With a longer quick "pull" try to transfer just two or three inches of the pizza to the bread stone. This is the trick, because after the first two or three inches of the pizza are touching the stone you will be able to slowly pull the peel, stretching the pizza to its final size. The first few times do not be too ambitious. The first goal is to try to get the pizza on the stone.
Push the shelf supporting the pizza stone into the oven and close the door. Congratulations! The hard work is done.
After 6 or 7 minutes use the peel and give the pizza a half turn (geometry; 180 degrees). Most ovens are not evenly heated, so this step improves even browning.
After another 2 or 3 minutes (for a total of 9 minutes) peek at the pizza. If you like a slightly crunchy pizza or cheese which is slightly brown cook a little longer. After cooking for 10 minutes turn off the oven, and if necessary continue cooking on "free heat". I usually bake my pizzas for a total of 10-12 minutes, depending on the toppings.
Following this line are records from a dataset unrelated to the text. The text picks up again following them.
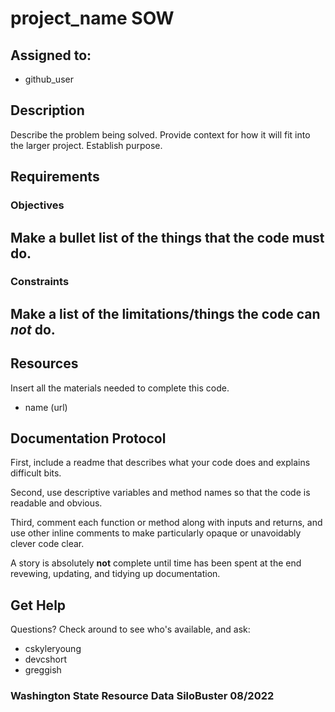 # project_name SOW


## Assigned to:
- github_user

## Description
Describe the problem being solved. Provide context for how it will fit into the larger project. Establish purpose.

## Requirements

### Objectives
Make a bullet list of the things that the code must do.
- 

### Constraints
Make a list of the limitations/things the code can _not_ do.
- 

## Resources
Insert all the materials needed to complete this code.
- name (url)

## Documentation Protocol
First, include a readme that describes what your code does and explains difficult bits.

Second, use descriptive variables and method names so that the code is readable and obvious.

Third, comment each function or method along with inputs and returns, and use other inline comments to make particularly opaque or unavoidably clever code clear.

A story is absolutely __not__ complete until time has been spent at the end revewing, updating, and tidying up documentation.

## Get Help
Questions? Check around to see who's available, and ask:
- cskyleryoung
- devcshort
- greggish

### Washington State Resource Data SiloBuster 08/2022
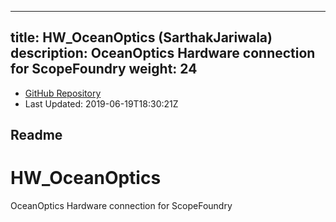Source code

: 
---
title: HW_OceanOptics (SarthakJariwala)
description: OceanOptics Hardware connection for ScopeFoundry
weight: 24
---
- [GitHub Repository](https://github.com/SarthakJariwala/HW_OceanOptics)
- Last Updated: 2019-06-19T18:30:21Z
## Readme
# HW_OceanOptics
OceanOptics Hardware connection for ScopeFoundry

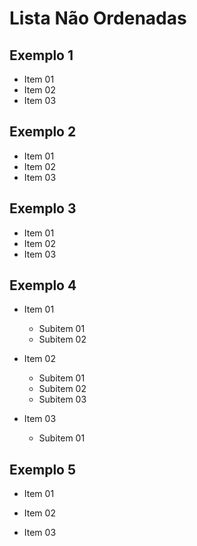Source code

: # Lista Não Ordenadas

## Exemplo 1
* Item 01
* Item 02
* Item 03

## Exemplo 2
- Item 01
- Item 02
- Item 03

## Exemplo 3
+ Item 01
+ Item 02
+ Item 03

## Exemplo 4
* Item 01
  * Subitem 01
  * Subitem 02
  
* Item 02
  - Subitem 01
  - Subitem 02
  - Subitem 03
  
* Item 03
  + Subitem 01

## Exemplo 5
* Item 01

* Item 02

* Item 03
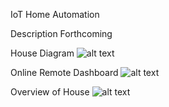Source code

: IoT Home Automation

Description Forthcoming


House Diagram
![alt text](https://raw.githubusercontent.com/prestondcarroll/projects/master/school/IoT%20Home%20Automation/House_Diagram.png)

Online Remote Dashboard
![alt text](https://raw.githubusercontent.com/prestondcarroll/projects/master/school/IoT%20Home%20Automation/dashboard.png)

Overview of House
![alt text](https://raw.githubusercontent.com/prestondcarroll/projects/master/school/IoT%20Home%20Automation/House_Overview.jpg)
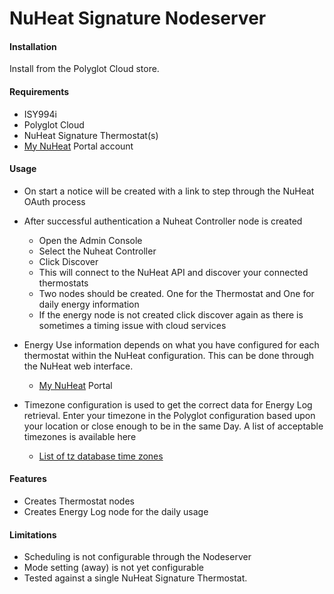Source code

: # NuHeat Signature Nodeserver

#### Installation

Install from the Polyglot Cloud store.

#### Requirements

- ISY994i
- Polyglot Cloud
- NuHeat Signature Thermostat(s)
- [My NuHeat](https://mynuheat.com) Portal account

#### Usage
- On start a notice will be created with a link to step through the NuHeat OAuth process
- After successful authentication a Nuheat Controller node is created
  - Open the Admin Console
  - Select the Nuheat Controller
  - Click Discover
  - This will connect to the NuHeat API and discover your connected thermostats
  - Two nodes should be created.  One for the Thermostat and One for daily energy information
  - If the energy node is not created click discover again as there is sometimes a timing issue with cloud services
 
- Energy Use information depends on what you have configured for each thermostat within the NuHeat configuration.
This can be done through the NuHeat web interface.
  - [My NuHeat](https://mynuheat.com) Portal

- Timezone configuration is used to get the correct data for Energy Log retrieval.  Enter
your timezone in the Polyglot configuration based upon your location or close enough
to be in the same Day.  A list of acceptable timezones is available here
  - [List of tz database time zones](https://en.wikipedia.org/wiki/List_of_tz_database_time_zones)

#### Features
- Creates Thermostat nodes
- Creates Energy Log node for the daily usage

#### Limitations
- Scheduling is not configurable through the Nodeserver
- Mode setting (away) is not yet configurable
- Tested against a single NuHeat Signature Thermostat.
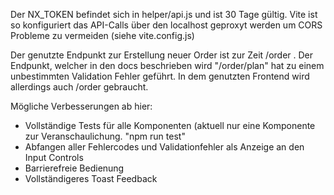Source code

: Der NX_TOKEN befindet sich in helper/api.js und ist 30 Tage gültig.
Vite ist so konfiguriert das API-Calls über den localhost geproxyt werden um CORS Probleme zu vermeiden (siehe vite.config.js)

Der genutzte Endpunkt zur Erstellung neuer Order ist zur Zeit /order . Der Endpunkt, welcher in den docs beschrieben wird "/order/plan" hat zu einem unbestimmten Validation Fehler geführt. In dem genutzten Frontend wird allerdings auch /order gebraucht. 

Mögliche Verbesserungen ab hier:

- Vollständige Tests für alle Komponenten (aktuell nur eine Komponente zur Veranschaulichung. "npm run test"
- Abfangen aller Fehlercodes und Validationfehler als Anzeige an den Input Controls
- Barrierefreie Bedienung
- Vollständigeres Toast Feedback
Remove the pizza from the oven and transfer to a large trivet or cutting board. Allow the pizza to cool for a minute or two before slicing. I do not use a rolling pizza cutter (I find a standard "chef's knife" works very well). Enjoy!
• Annotated Internet Links:
1) My favorite pizza website is Varasano's Pizza. I do not have an accurate electric kitchen balance so I have never tried any of the recipes. However, I find the website, especially the photos which focus on the crust, inspiring and informative. I also enjoy the information and recipes shared on the PizzaMaking.Com website and forum. From the Pizza Making home page you can search the forum without registering.
2) In April, 2012 the NY Times published a special pizza issue (including a 4 minute Mark Bittman's video recipe for potato and rosemany pizza). A very fun read.